Judging from recent economic commentary, there are plenty of economists who think the Federal Reserve needs to do much, much more to juice the U.S. economy. Scott Sumner, Paul Krugman, and the Economist have all lambasted Fed Chairman Ben Bernanke on this front.
“I wish you would take QE3 off the table,” said Texas Rep. Kevin Brady, the ranking Republican on the committee. “I wish you would look the markets in the eye and say that the Fed has done too much.” Similarly, Sen. Jim DeMint (R-SC) complained to Bernanke that many of the stimulative measures the Federal Reserve has taken “are giving us a false sense of security.”
But what about Democrats? The ranking Democrat on the committee, Sen. Bob Casey, merely inquired, in a neutral tone, whether the Federal Reserve was planning to take further action. Bernanke simply replied that the Fed was still contemplating the matter, and a lot depended on whether “there will be enough growth going forward to make material progress on the unemployment rate.” (Fed officials meet on June 19 to discuss their next steps.)
Indeed, the harshest grilling that Bernanke got on the Democratic side was from Sen. Bernie Sanders (I-Vermont), who was more interested in criticizing the Federal Reserve for various conflicts of interest — the fact that, for instance, Jamie Dimon, the CEO of JPMorgan, still sits on the board of the New York Fed. About the only liberal encouragement Bernanke received was from Rep. Carolyn Maloney (D-N.Y.), who said, “I believe that the Fed should use any tool in its arsenal to provide support to our fragile economy.”
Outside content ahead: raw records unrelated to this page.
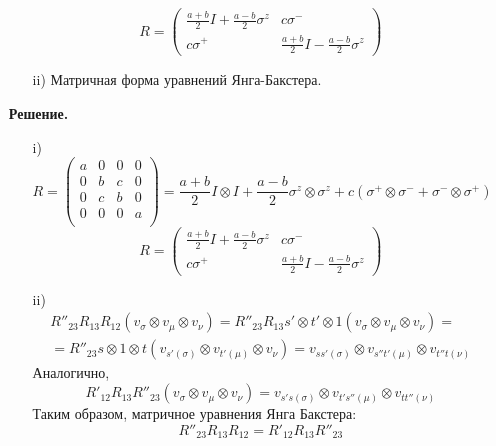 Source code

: \documentclass[12pt]{article}
\theoremstyle{definition}
\begin{document}
\begin{enumerate}
\begin{itemize}
        \begin{equation}
            R=\begin{pmatrix}
                \frac{a+b}{2}I+\frac{a-b}{2}\sigma^z & c\sigma^-\\
                c\sigma^+ & \frac{a+b}{2}I-\frac{a-b}{2}\sigma^z
            \end{pmatrix}
        \end{equation}
        \item[ii)] Матричная форма уравнений Янга-Бакстера.
    \end{itemize}
    \textbf{Решение.}
    \begin{itemize}
        \item[i)]
        \begin{equation}
            R=\begin{pmatrix}
                a & 0 & 0 & 0\\
                0 & b & c & 0\\
                0 & c & b & 0\\
                0 & 0 & 0 & a\\
            \end{pmatrix}=\frac{a+b}{2}I\otimes I+\frac{a-b}{2}\sigma^z\otimes\sigma^z+c(\sigma^+\otimes\sigma^-+\sigma^-\otimes\sigma^+)
        \end{equation}
        \begin{equation}
             R=\begin{pmatrix}
                \frac{a+b}{2}I+\frac{a-b}{2}\sigma^z & c\sigma^-\\
                c\sigma^+ & \frac{a+b}{2}I-\frac{a-b}{2}\sigma^z
            \end{pmatrix}
        \end{equation}
        \item[ii)]
        \begin{multline}
            R''_{23}R_{13}R_{12}(v_\sigma\otimes v_\mu\otimes v_\nu)=R''_{23}R_{13}s'\otimes t'\otimes1(v_\sigma\otimes v_\mu\otimes v_\nu)=\\=R''_{23}s\otimes1\otimes t(v_{s'(\sigma)}\otimes v_{t'(\mu)}\otimes v_\nu)=v_{ss'(\sigma)}\otimes v_{s''t'(\mu)}\otimes v_{t''t(\nu)}
        \end{multline}
        Аналогично,
        \begin{equation}
            R'_{12}R_{13}R''_{23}(v_\sigma\otimes v_\mu\otimes v_\nu)=v_{s's(\sigma)}\otimes v_{t's''(\mu)}\otimes v_{tt''(\nu)}
        \end{equation}
        Таким образом, матричное уравнения Янга Бакстера:
        \begin{equation}
            \boxed{R''_{23}R_{13}R_{12}=R'_{12}R_{13}R''_{23}}
        \end{equation}
    \end{itemize}
\end{enumerate}
\end{document}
There are certainly experts who think the Fed hasn’t been doing enough. Charles Evans, the president of the Federal Reserve of Chicago, has argued at length that the Fed spends far too much time obsessed with inflation (which remains low) and not nearly enough time worrying about America’s unemployment rate (which remains quite high). Evans argued that the Fed could boost growth by being even more dovish about inflation.
But in Congress, no one’s even broaching that topic. Republicans like Sen. Mike Lee (R-Utah) asked Bernanke again and again whether he was failing to appreciate the dangers of future inflation. Democrats like Rep. Maurice Hinchey (D-N.Y.), by contrast, were content to say that “we have nearly exhausted the Fed’s tools.” There’s certainly no political pressure for Bernanke to take an Evans-like approach to boosting growth. Quite the opposite, in fact.
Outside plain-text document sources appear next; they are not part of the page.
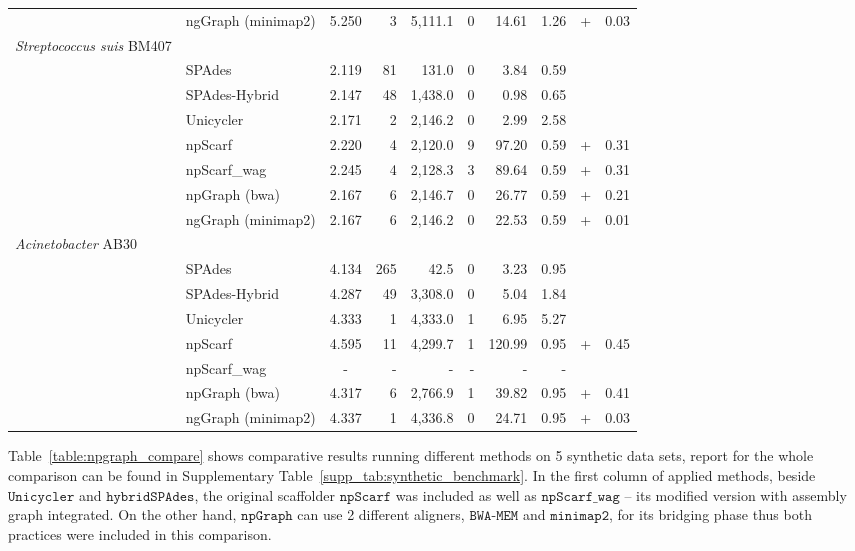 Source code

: \documentclass[10pt,twocolumn,twoside]{genpaper}
\newcommand{\npscarf}{$\mathtt{npScarf}$}
\newcommand{\npscarfg}{$\mathtt{npScarf\_wag}$}
\newcommand{\npgraph}{$\mathtt{npGraph}$}
\newcommand{\unicycler}{$\mathtt{Unicycler}$}
\newcommand{\minimap}{$\mathtt{minimap2}$}
\newcommand{\bwa}{$\mathtt{BWA\text{-}MEM}$}
\begin{document}
\begin{longtable}{llcrrrrr@{\hspace{2pt}}c@{\hspace{2pt}}r}
 & ngGraph (minimap2)  & 5.250 & 3  & 5,111.1  & 0  & 14.61  &  1.26 & + & 0.03 \\
\rowcolor{Gray} \multicolumn{10}{l}
{\emph{Streptococcus suis} BM407} \\*  
 & SPAdes  & 2.119 &  81 &  131.0 & 0  & 3.84  & 0.59  &  &  \\*
 & SPAdes-Hybrid  & 2.147 & 48  &  1,438.0 &  0 &  0.98 & 0.65  &  &  \\*
 & Unicycler  & 2.171 &  2 &  2,146.2 & 0  &  2.99 &  2.58  &  &  \\*
 & npScarf  & 2.220 &  4 &  2,120.0  & 9  & 97.20  & 0.59 & + & 0.31 \\*
 & npScarf\_wag  & 2.245 & 4  &  2,128.3  & 3  &  89.64 & 0.59 & + &  0.31\\*
 & npGraph (bwa)  & 2.167 & 6  & 2,146.7  &  0 &  26.77 & 0.59  & + &  0.21\\*
 & ngGraph (minimap2)  & 2.167 & 6  &  2,146.2 &  0 & 22.53  &  0.59 & + & 0.01 \\
\rowcolor{Gray} \multicolumn{10}{l}
{\emph{Acinetobacter} AB30} \\*  
 & SPAdes  & 4.134 & 265  & 42.5  &  0 &  3.23 & 0.95  &  &  \\*
 & SPAdes-Hybrid  & 4.287 & 49  &  3,308.0 &  0 & 5.04  & 1.84  &  &  \\*
 & Unicycler  & 4.333 & 1  &  4,333.0 &  1 & 6.95  &  5.27 &  &  \\*
 & npScarf  & 4.595 & 11  & 4,299.7  & 1  & 120.99  & 0.95  & + & 0.45 \\*
 & npScarf\_wag  & - & -  &  - & -  &  - &  - &  &  \\*
 & npGraph (bwa)  & 4.317 & 6  &  2,766.9 & 1  &  39.82 &  0.95 & + & 0.41 \\*
 & ngGraph (minimap2)  & 4.337 & 1  &  4,336.8 & 0  & 24.71  & 0.95  & + & 0.03 \\
\end{longtable}

\normalsize

Table~\ref{table:npgraph_compare} shows comparative results running different methods on 5 synthetic data sets, report for the whole comparison can be found in Supplementary Table~\ref{supp_tab:synthetic_benchmark}.
In the first column of applied methods, beside \unicycler{} and $\mathtt{hybridSPAdes}$, the original scaffolder \npscarf{} was included as well as \npscarfg{} -- its modified version with assembly graph integrated.
On the other hand, \npgraph{} can use 2 different aligners, \bwa{} and \minimap{}, for its bridging phase thus both practices were included in this comparison.
\end{document}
So will the Federal Reserve try to do more to boost the economy? Stock markets seemed to get excited about the prospect this week, after the Wall Street Journal reported that the Fed was considering new action amid worries that the recovery was stalling. And Janet Yellen, the number-two Fed official, said on Wednesday, “I am convinced that scope remains for the [Fed] to provide further policy accommodation.”
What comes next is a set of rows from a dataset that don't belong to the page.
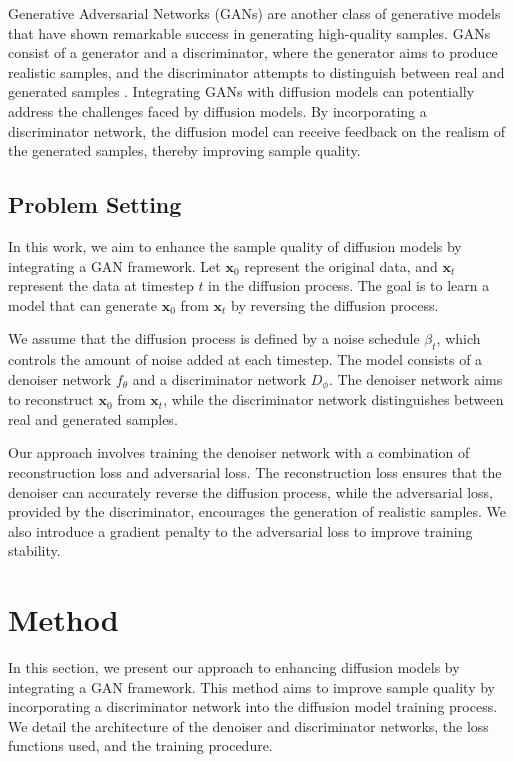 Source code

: \documentclass{article} %
\begin{document}
Generative Adversarial Networks (GANs) are another class of generative models that have shown remarkable success in generating high-quality samples. GANs consist of a generator and a discriminator, where the generator aims to produce realistic samples, and the discriminator attempts to distinguish between real and generated samples \citep{gan}. Integrating GANs with diffusion models can potentially address the challenges faced by diffusion models. By incorporating a discriminator network, the diffusion model can receive feedback on the realism of the generated samples, thereby improving sample quality.

\subsection{Problem Setting}
\label{sec:problem_setting}

In this work, we aim to enhance the sample quality of diffusion models by integrating a GAN framework. Let $\mathbf{x}_0$ represent the original data, and $\mathbf{x}_t$ represent the data at timestep $t$ in the diffusion process. The goal is to learn a model that can generate $\mathbf{x}_0$ from $\mathbf{x}_t$ by reversing the diffusion process.

We assume that the diffusion process is defined by a noise schedule $\beta_t$, which controls the amount of noise added at each timestep. The model consists of a denoiser network $f_\theta$ and a discriminator network $D_\phi$. The denoiser network aims to reconstruct $\mathbf{x}_0$ from $\mathbf{x}_t$, while the discriminator network distinguishes between real and generated samples.

Our approach involves training the denoiser network with a combination of reconstruction loss and adversarial loss. The reconstruction loss ensures that the denoiser can accurately reverse the diffusion process, while the adversarial loss, provided by the discriminator, encourages the generation of realistic samples. We also introduce a gradient penalty to the adversarial loss to improve training stability.

\section{Method}
\label{sec:method}

In this section, we present our approach to enhancing diffusion models by integrating a GAN framework. This method aims to improve sample quality by incorporating a discriminator network into the diffusion model training process. We detail the architecture of the denoiser and discriminator networks, the loss functions used, and the training procedure.
\end{document}
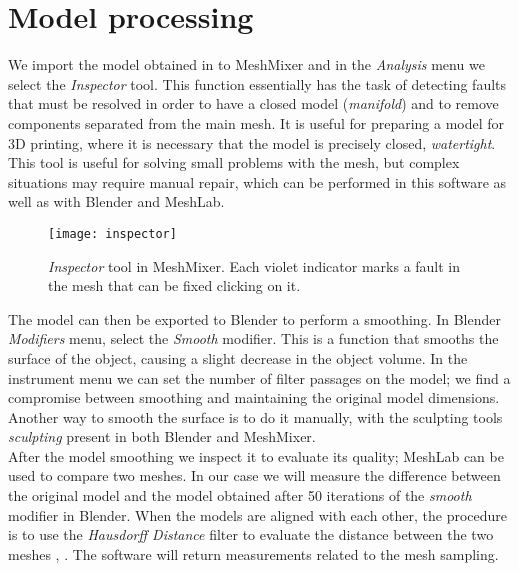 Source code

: \newpage

\section{Model processing}
We import the model obtained in to MeshMixer and in the \emph{Analysis} menu we select the \emph{Inspector} tool. This function essentially has the task of detecting faults that must be resolved in order to have a closed model (\emph{manifold}) and to remove components separated from the main mesh. It is useful for preparing a model for 3D printing, where it is necessary that the model is precisely closed,  \emph{watertight}. This tool is useful for solving small problems with the mesh, but complex situations may require manual repair, which can be performed in this software as well as with Blender and MeshLab.

\begin{figure}[h]
\centering
\texttt{[image: inspector]}
\caption{\emph{Inspector} tool in MeshMixer. Each violet indicator marks a fault in the mesh that can be fixed clicking on it.}
\label{fig:inspector}
\end{figure}

The model can then be exported to Blender to perform a smoothing. In Blender \emph{Modifiers} menu, select the \emph{Smooth} modifier. This is a function that smooths the surface of the object, causing a slight decrease in the object volume. In the instrument menu we can set the number of filter passages on the model; we find a compromise between smoothing and maintaining the original model dimensions. Another way to smooth the surface is to do it manually, with the sculpting tools \emph{sculpting} present in both Blender and MeshMixer. \\
After the model smoothing we inspect it to evaluate its quality; MeshLab can be used to compare two meshes. In our case we will measure the difference between the original model and the model obtained after 50 iterations of the \emph{smooth} modifier in Blender. When the models are aligned with each other, the procedure is to use the \emph{Hausdorff Distance} filter to evaluate the distance between the two meshes \parencite{Reference90}, \parencite{Reference91}. The software will return measurements related to the mesh sampling. \\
But Bernanke remained mum on Thursday. He did, however, explain to a skeptical Republican why QE3 could potentially provide more stimulus even though interest rates are already low. It would reduce the cost of borrowing money for corporations, bring down mortgage rates even further, and potentially boost the stock market “and therefore increase wealth effects for consumers” to spur more spending.
But, Bernanke cautioned, “there may be some diminishing returns” to further action. Earlier he had said that “I’d be much more comfortable if Congress would take some of the burden from us.”